Es importante recordar que todo lo que experimentamos en nuestra vida individual, en lo micro, como también en lo colectivo, lo macro, es un resultado. Dicho de otro modo: cada evento en nuestra vida es el resultado de una serie de causas y condiciones previas. A veces, estas causas son claras y directas, pero en otras ocasiones pueden ser múltiples, complejas o incluso desconocidas. Es fundamental reconocer que, aunque no siempre podamos trazar una línea directa entre una causa y su efecto, existe una conexión inherente entre lo que sucede en nuestras vidas y las acciones o eventos que lo precedieron. En esta vida y en existencias previas.
Krishnamurti, que citábamos al principio, aseguró que “La guerra es la proyección espectacular y sangrienta de nuestra conducta diaria”, subrayando que la guerra es simplemente la manifestación externa de nuestra condición interna. Las raíces de los conflictos armados se encuentran en el egoísmo, la ambición, el deseo de poder, y en la ilusión de la separatividad: la idea de “lo mío” frente a “lo tuyo”, de “nosotros” contra “ellos”.
Esta separatividad se refleja en el mapamundi pintado de colorcitos, una ilusión porfiada que hemos construido y de la que nos hemos convencido. Sin embargo, el planeta no es esto sino que es un espacio interconectado, donde toda independencia es una ilusión de la mente. Cada acción que realizamos tiene repercusiones que van más allá de nuestro entorno inmediato, afectando a comunidades y ecosistemas a lo largo y ancho del planeta. Reconocer esta interconexión es vital para comprender que nuestras decisiones y comportamientos tienen un impacto global, y que la verdadera sostenibilidad y paz solo pueden lograrse a través de la colaboración y la responsabilidad compartida. La Tierra no es un puzzle colorido y fraccionado sino un ser vivo (Gaia), un hogar donde vivimos, respiramos y donde compartimos la existencia con otros seres vivos, con otras líneas evolutivas que siempre pasan a segundo plano cuando acontecen las guerras.
La ley de causa y efecto también está vinculada a otro principio muy conocido por las tradiciones esotéricas: la creación, la confirmación de que todo lo material tiene su origen en lo inmaterial, o bien que todo lo visible tiene su causa en lo invisible, siempre.
Todo resultado tangible de la acción humana tiene su origen en el pensamiento, ya sea individual o colectivo.
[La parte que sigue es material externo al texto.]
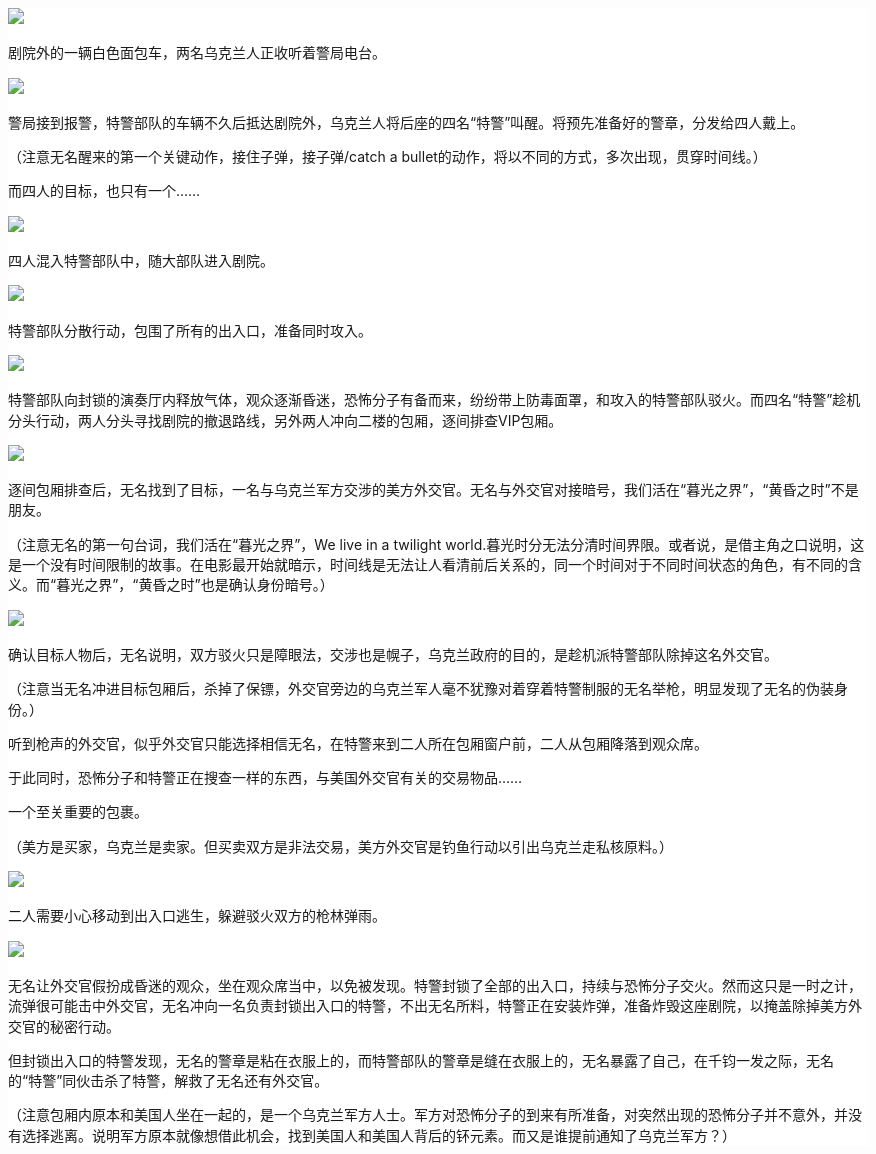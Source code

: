 ![](https://images.weserv.nl/?url=https%3A//img9.doubanio.com/view/thing_review/l/public/4970233.jpg)

剧院外的一辆白色面包车，两名乌克兰人正收听着警局电台。

![](https://images.weserv.nl/?url=https%3A//img9.doubanio.com/view/thing_review/l/public/4970235.jpg)

警局接到报警，特警部队的车辆不久后抵达剧院外，乌克兰人将后座的四名“特警”叫醒。将预先准备好的警章，分发给四人戴上。

（注意无名醒来的第一个关键动作，接住子弹，接子弹/catch a bullet的动作，将以不同的方式，多次出现，贯穿时间线。）

而四人的目标，也只有一个……

![](https://images.weserv.nl/?url=https%3A//img9.doubanio.com/view/thing_review/l/public/4970236.jpg)

四人混入特警部队中，随大部队进入剧院。

![](https://images.weserv.nl/?url=https%3A//img9.doubanio.com/view/thing_review/l/public/4970237.jpg)

特警部队分散行动，包围了所有的出入口，准备同时攻入。

![](https://images.weserv.nl/?url=https%3A//img9.doubanio.com/view/thing_review/l/public/4970238.jpg)

特警部队向封锁的演奏厅内释放气体，观众逐渐昏迷，恐怖分子有备而来，纷纷带上防毒面罩，和攻入的特警部队驳火。而四名“特警”趁机分头行动，两人分头寻找剧院的撤退路线，另外两人冲向二楼的包厢，逐间排查VIP包厢。

![](https://images.weserv.nl/?url=https%3A//img9.doubanio.com/view/thing_review/l/public/5005095.jpg)

逐间包厢排查后，无名找到了目标，一名与乌克兰军方交涉的美方外交官。无名与外交官对接暗号，我们活在“暮光之界”，“黄昏之时”不是朋友。

（注意无名的第一句台词，我们活在“暮光之界”，We live in a twilight world.暮光时分无法分清时间界限。或者说，是借主角之口说明，这是一个没有时间限制的故事。在电影最开始就暗示，时间线是无法让人看清前后关系的，同一个时间对于不同时间状态的角色，有不同的含义。而“暮光之界”，“黄昏之时”也是确认身份暗号。）

![](https://images.weserv.nl/?url=https%3A//img9.doubanio.com/view/thing_review/l/public/4970247.jpg)

确认目标人物后，无名说明，双方驳火只是障眼法，交涉也是幌子，乌克兰政府的目的，是趁机派特警部队除掉这名外交官。

（注意当无名冲进目标包厢后，杀掉了保镖，外交官旁边的乌克兰军人毫不犹豫对着穿着特警制服的无名举枪，明显发现了无名的伪装身份。）

听到枪声的外交官，似乎外交官只能选择相信无名，在特警来到二人所在包厢窗户前，二人从包厢降落到观众席。

于此同时，恐怖分子和特警正在搜查一样的东西，与美国外交官有关的交易物品……

一个至关重要的包裹。

（美方是买家，乌克兰是卖家。但买卖双方是非法交易，美方外交官是钓鱼行动以引出乌克兰走私核原料。）

![](https://images.weserv.nl/?url=https%3A//img9.doubanio.com/view/thing_review/l/public/4970250.jpg)

二人需要小心移动到出入口逃生，躲避驳火双方的枪林弹雨。

![](https://images.weserv.nl/?url=https%3A//img9.doubanio.com/view/thing_review/l/public/4970253.jpg)

无名让外交官假扮成昏迷的观众，坐在观众席当中，以免被发现。特警封锁了全部的出入口，持续与恐怖分子交火。然而这只是一时之计，流弹很可能击中外交官，无名冲向一名负责封锁出入口的特警，不出无名所料，特警正在安装炸弹，准备炸毁这座剧院，以掩盖除掉美方外交官的秘密行动。

但封锁出入口的特警发现，无名的警章是粘在衣服上的，而特警部队的警章是缝在衣服上的，无名暴露了自己，在千钧一发之际，无名的“特警”同伙击杀了特警，解救了无名还有外交官。

（注意包厢内原本和美国人坐在一起的，是一个乌克兰军方人士。军方对恐怖分子的到来有所准备，对突然出现的恐怖分子并不意外，并没有选择逃离。说明军方原本就像想借此机会，找到美国人和美国人背后的钚元素。而又是谁提前通知了乌克兰军方？）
Por lo tanto, es vital reconocer que cada pensamiento tiene un impacto en el mundo material. La guerra y la paz, ambas comienzan en la mente, alimentadas por las energías del miedo y del amor, respectivamente.
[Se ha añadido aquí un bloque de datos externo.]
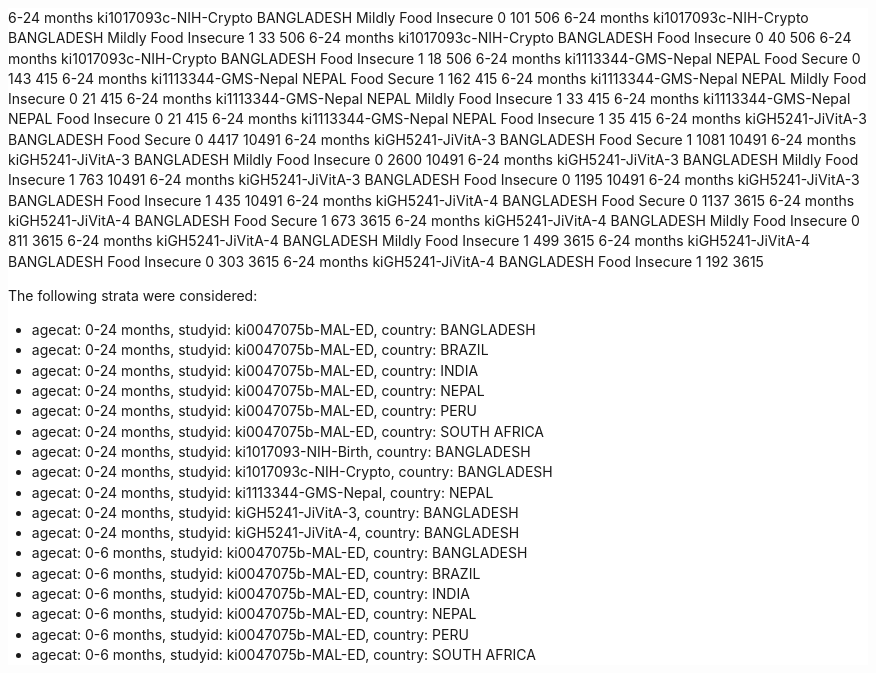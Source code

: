 6-24 months   ki1017093c-NIH-Crypto   BANGLADESH     Mildly Food Insecure               0      101     506
6-24 months   ki1017093c-NIH-Crypto   BANGLADESH     Mildly Food Insecure               1       33     506
6-24 months   ki1017093c-NIH-Crypto   BANGLADESH     Food Insecure                      0       40     506
6-24 months   ki1017093c-NIH-Crypto   BANGLADESH     Food Insecure                      1       18     506
6-24 months   ki1113344-GMS-Nepal     NEPAL          Food Secure                        0      143     415
6-24 months   ki1113344-GMS-Nepal     NEPAL          Food Secure                        1      162     415
6-24 months   ki1113344-GMS-Nepal     NEPAL          Mildly Food Insecure               0       21     415
6-24 months   ki1113344-GMS-Nepal     NEPAL          Mildly Food Insecure               1       33     415
6-24 months   ki1113344-GMS-Nepal     NEPAL          Food Insecure                      0       21     415
6-24 months   ki1113344-GMS-Nepal     NEPAL          Food Insecure                      1       35     415
6-24 months   kiGH5241-JiVitA-3       BANGLADESH     Food Secure                        0     4417   10491
6-24 months   kiGH5241-JiVitA-3       BANGLADESH     Food Secure                        1     1081   10491
6-24 months   kiGH5241-JiVitA-3       BANGLADESH     Mildly Food Insecure               0     2600   10491
6-24 months   kiGH5241-JiVitA-3       BANGLADESH     Mildly Food Insecure               1      763   10491
6-24 months   kiGH5241-JiVitA-3       BANGLADESH     Food Insecure                      0     1195   10491
6-24 months   kiGH5241-JiVitA-3       BANGLADESH     Food Insecure                      1      435   10491
6-24 months   kiGH5241-JiVitA-4       BANGLADESH     Food Secure                        0     1137    3615
6-24 months   kiGH5241-JiVitA-4       BANGLADESH     Food Secure                        1      673    3615
6-24 months   kiGH5241-JiVitA-4       BANGLADESH     Mildly Food Insecure               0      811    3615
6-24 months   kiGH5241-JiVitA-4       BANGLADESH     Mildly Food Insecure               1      499    3615
6-24 months   kiGH5241-JiVitA-4       BANGLADESH     Food Insecure                      0      303    3615
6-24 months   kiGH5241-JiVitA-4       BANGLADESH     Food Insecure                      1      192    3615


The following strata were considered:

* agecat: 0-24 months, studyid: ki0047075b-MAL-ED, country: BANGLADESH
* agecat: 0-24 months, studyid: ki0047075b-MAL-ED, country: BRAZIL
* agecat: 0-24 months, studyid: ki0047075b-MAL-ED, country: INDIA
* agecat: 0-24 months, studyid: ki0047075b-MAL-ED, country: NEPAL
* agecat: 0-24 months, studyid: ki0047075b-MAL-ED, country: PERU
* agecat: 0-24 months, studyid: ki0047075b-MAL-ED, country: SOUTH AFRICA
* agecat: 0-24 months, studyid: ki1017093-NIH-Birth, country: BANGLADESH
* agecat: 0-24 months, studyid: ki1017093c-NIH-Crypto, country: BANGLADESH
* agecat: 0-24 months, studyid: ki1113344-GMS-Nepal, country: NEPAL
* agecat: 0-24 months, studyid: kiGH5241-JiVitA-3, country: BANGLADESH
* agecat: 0-24 months, studyid: kiGH5241-JiVitA-4, country: BANGLADESH
* agecat: 0-6 months, studyid: ki0047075b-MAL-ED, country: BANGLADESH
* agecat: 0-6 months, studyid: ki0047075b-MAL-ED, country: BRAZIL
* agecat: 0-6 months, studyid: ki0047075b-MAL-ED, country: INDIA
* agecat: 0-6 months, studyid: ki0047075b-MAL-ED, country: NEPAL
* agecat: 0-6 months, studyid: ki0047075b-MAL-ED, country: PERU
* agecat: 0-6 months, studyid: ki0047075b-MAL-ED, country: SOUTH AFRICA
La energía del miedo es la que alimenta la violencia, el odio y la separación. Cuando permitimos que el miedo gobierne nuestras mentes, nos cerramos a los demás, vemos amenazas donde no las hay y actuamos de maneras que perpetúan el conflicto y la división. Por otro lado, la energía del amor nos abre a la compasión, la empatía y la conexión. Cuando elegimos el amor sobre el miedo, somos capaces de ver más allá de nuestras diferencias, encontrar un propósito común y trabajar juntos hacia soluciones pacíficas y constructivas, es decir un mundo nuevo y mejor.
Por todo esto, por detrás de este tinglado de intereses económicos, de egoísmos nacionales, de nacionalismos y de odios que se van perpetuando, tenemos que entender que la paz, la verdadera paz, solamente puede surgir desde el Amor y del entendimiento profundo de que todos somos uno, de que somos Hermanos, seres espirituales viviendo una aventura material.
Mientras no se entienda esta idea, mientras no se la comprenda, mientras no se la enseñe en los colegios y salga en los titulares de los periódicos, seguiremos alimentando la separatividad, los conflictos y perpetuando este ciclo de violencia y despropósito.